Die Ergebnisse offenbarten eine klare Hierarchie des Einflusses innerhalb dieses spezifischen Unterrichtsmodells. Für die Schüler, die den visuellen und geführten Ansatz nutzten, erklärte ihr Verständnis der Konzepte fast neunundzwanzig Prozent ihres Erfolgs beim Lösen von Problemen. Während Kreativität und Motivation zwar vorhanden und hilfreich waren, war ihr direkter Beitrag zum Endergebnis in dieser spezifischen Gruppe wesentlich geringer und machte jeweils weniger als ein Prozent aus. Dies deutet darauf hin, dass in einem Klassenzimmer, das reich an visuellen Werkzeugen und geführter Entdeckung ist, der kritischste Faktor darin besteht, sicherzustellen, dass der Schüler das „Warum“ und „Wie“ der Formen, die er studiert, wirklich versteht. Die Studie zeigte auch, dass in der Gruppe, die mit der standardmäßigen, traditionellen Methode unterrichtet wurde, die Motivation eine viel größere Rolle spielte und über fünfundzwanzig Prozent des Erfolgs erklärte, während die Kreativität fast keinen messbaren Einfluss auf die Ergebnisse hatte.

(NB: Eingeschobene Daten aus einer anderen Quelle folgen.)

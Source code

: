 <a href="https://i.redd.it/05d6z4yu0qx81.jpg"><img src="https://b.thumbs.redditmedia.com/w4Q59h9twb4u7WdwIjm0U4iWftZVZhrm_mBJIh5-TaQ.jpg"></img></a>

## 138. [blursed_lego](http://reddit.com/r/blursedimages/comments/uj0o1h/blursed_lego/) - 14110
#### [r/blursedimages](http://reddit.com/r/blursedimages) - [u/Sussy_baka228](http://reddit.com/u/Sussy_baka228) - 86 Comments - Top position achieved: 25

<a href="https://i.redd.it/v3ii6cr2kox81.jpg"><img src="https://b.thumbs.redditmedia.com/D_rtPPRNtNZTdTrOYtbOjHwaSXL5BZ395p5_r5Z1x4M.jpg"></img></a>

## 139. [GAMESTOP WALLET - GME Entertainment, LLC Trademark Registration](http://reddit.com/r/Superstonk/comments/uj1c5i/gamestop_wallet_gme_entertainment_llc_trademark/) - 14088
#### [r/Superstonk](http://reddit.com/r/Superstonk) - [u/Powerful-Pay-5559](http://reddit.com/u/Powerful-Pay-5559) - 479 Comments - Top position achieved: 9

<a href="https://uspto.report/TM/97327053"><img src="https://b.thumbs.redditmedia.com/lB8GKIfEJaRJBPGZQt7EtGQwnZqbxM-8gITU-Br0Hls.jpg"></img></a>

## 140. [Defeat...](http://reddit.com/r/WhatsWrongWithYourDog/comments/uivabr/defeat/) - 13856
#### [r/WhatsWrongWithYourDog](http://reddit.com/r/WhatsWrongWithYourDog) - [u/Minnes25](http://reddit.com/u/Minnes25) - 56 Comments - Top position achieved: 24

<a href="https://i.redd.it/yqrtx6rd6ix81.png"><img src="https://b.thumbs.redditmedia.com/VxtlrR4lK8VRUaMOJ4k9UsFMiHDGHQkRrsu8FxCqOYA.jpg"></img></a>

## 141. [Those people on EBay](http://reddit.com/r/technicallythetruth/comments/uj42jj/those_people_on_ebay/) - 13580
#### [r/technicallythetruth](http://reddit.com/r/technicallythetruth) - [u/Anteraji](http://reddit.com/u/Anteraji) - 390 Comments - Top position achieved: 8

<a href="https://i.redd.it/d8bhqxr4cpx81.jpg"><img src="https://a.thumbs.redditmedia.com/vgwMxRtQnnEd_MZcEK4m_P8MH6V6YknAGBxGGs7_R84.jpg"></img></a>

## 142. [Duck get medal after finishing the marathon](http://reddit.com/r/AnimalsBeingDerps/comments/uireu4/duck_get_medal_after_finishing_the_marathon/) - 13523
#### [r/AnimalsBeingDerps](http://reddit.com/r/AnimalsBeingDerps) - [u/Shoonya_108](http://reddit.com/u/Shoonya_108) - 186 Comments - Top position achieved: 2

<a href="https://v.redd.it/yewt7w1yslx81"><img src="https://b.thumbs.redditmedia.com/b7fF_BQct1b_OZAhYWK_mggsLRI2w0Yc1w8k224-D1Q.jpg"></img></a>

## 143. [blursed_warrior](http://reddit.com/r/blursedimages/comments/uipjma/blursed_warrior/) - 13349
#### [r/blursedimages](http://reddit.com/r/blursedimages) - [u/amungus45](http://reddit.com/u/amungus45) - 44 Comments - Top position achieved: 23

Die Forscher kamen zu dem Schluss, dass Motivation und Kreativität zwar wertvolle Eigenschaften sind, das Fundament der Problemlösung in der Geometrie jedoch ein solides konzeptionelles Verständnis ist, insbesondere wenn die Lehrmethode die Schüler dazu ermutigt, das Material zu erforschen und zu visualisieren. Die Studie behauptete nicht, dass Motivation oder Kreativität unwichtig seien, sondern vielmehr, dass im Kontext des Lernens der Geometrie mit visuellen Hilfsmitteln die Fähigkeit eines Schülers, die Kernideen zu erfassen, die dominierende Kraft ist, die es ihm ermöglicht, Probleme zu lösen. Die Ergebnisse legen nahe, dass Lehrer sich auf Unterrichtsmodelle konzentrieren sollten, die den Schülern helfen, dieses tiefe Verständnis aufzubauen, indem sie visuelle Werkzeuge nutzen, um abstrakte Ideen sichtbar zu machen. Auf diese Weise können sie ein Umfeld schaffen, in dem Schüler nicht nur Formeln auswendig lernen, sondern die grundlegenden Fähigkeiten entwickeln, um mathematische Herausforderungen mit Zuversicht anzugehen.